Competencia desleal y tipo de cambio atrasado

Desde el sector denuncian una creciente competencia desleal por parte de firmas orientales como Shein y Temu, cuyos precios bajos y envíos puerta a puerta —habilitados por el Gobierno desde diciembre pasado— presionan sobre la producción local.
A esto se suma un dólar oficial atrasado frente a una inflación que avanza más rápido que la divisa estadounidense, encareciendo los costos internos y reduciendo la competitividad.

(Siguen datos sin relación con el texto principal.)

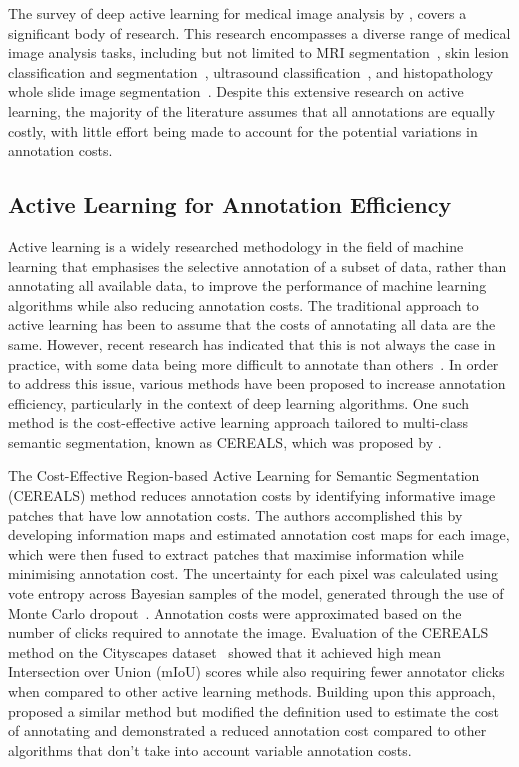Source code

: The survey of deep active learning for medical image analysis by \cite{budd2021survey}, covers a significant body of research. This research encompasses a diverse range of medical image analysis tasks, including but not limited to MRI segmentation~\citep{konyushkova2019geometry,zhao2019data}, skin lesion classification and segmentation~\citep{shi2019active, gorriz2017cost}, ultrasound classification~\cite{liu2020semi}, and histopathology whole slide image segmentation~\citep{folmsbee2021whole, jin2021reducing}. Despite this extensive research on active learning, the majority of the literature assumes that all annotations are equally costly, with little effort being made to account for the potential variations in annotation costs.

\subsection{Active Learning for Annotation Efficiency}
\label{subsec:active_annotation_efficiency}
Active learning is a widely researched methodology in the field of machine learning that emphasises the selective annotation of a subset of data, rather than annotating all available data, to improve the performance of machine learning algorithms while also reducing annotation costs. The traditional approach to active learning has been to assume that the costs of annotating all data are the same. However, recent research has indicated that this is not always the case in practice, with some data being more difficult to annotate than others~\citep{settles2008active}. In order to address this issue, various methods have been proposed to increase annotation efficiency, particularly in the context of deep learning algorithms. One such method is the cost-effective active learning approach tailored to multi-class semantic segmentation, known as CEREALS, which was proposed by \cite{mackowiak2018cereals}.

The Cost-Effective Region-based Active Learning for Semantic Segmentation (CEREALS) method reduces annotation costs by identifying informative image patches that have low annotation costs. The authors accomplished this by developing information maps and estimated annotation cost maps for each image, which were then fused to extract patches that maximise information while minimising annotation cost. The uncertainty for each pixel was calculated using vote entropy across Bayesian samples of the model, generated through the use of Monte Carlo dropout~\citep{gal2016dropout}. Annotation costs were approximated based on the number of clicks required to annotate the image. Evaluation of the CEREALS method on the Cityscapes dataset~\citep{cordts2016cityscapes} showed that it achieved high mean Intersection over Union (mIoU) scores while also requiring fewer annotator clicks when compared to other active learning methods. Building upon this approach, \cite{colling2020metabox+} proposed a similar method but modified the definition used to estimate the cost of annotating and demonstrated a reduced annotation cost compared to other algorithms that don’t take into account variable annotation costs.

Incluso plataformas como Mercado Libre fueron en contra del libre mercado que suelen defender y reclamaron una regulación más estricta para los gigantes asiáticos, al considerar que “el libre mercado no puede implicar ventajas fiscales ni aduaneras desproporcionadas”.

Knorre fue tajante: “Sin industria, corremos el riesgo de crecer sin bienestar para toda la población. La estabilidad de los precios se logró, pero el costo fue un nivel de actividad muy bajo, apoyado en sectores que no generan empleo masivo.”
El documento de Fundación Pro Tejer, basado en datos oficiales del INDEC correspondientes a septiembre, concluye que la variación interanual del sector fue de -15,9%, evidenciando una crisis que no se limita al corto plazo.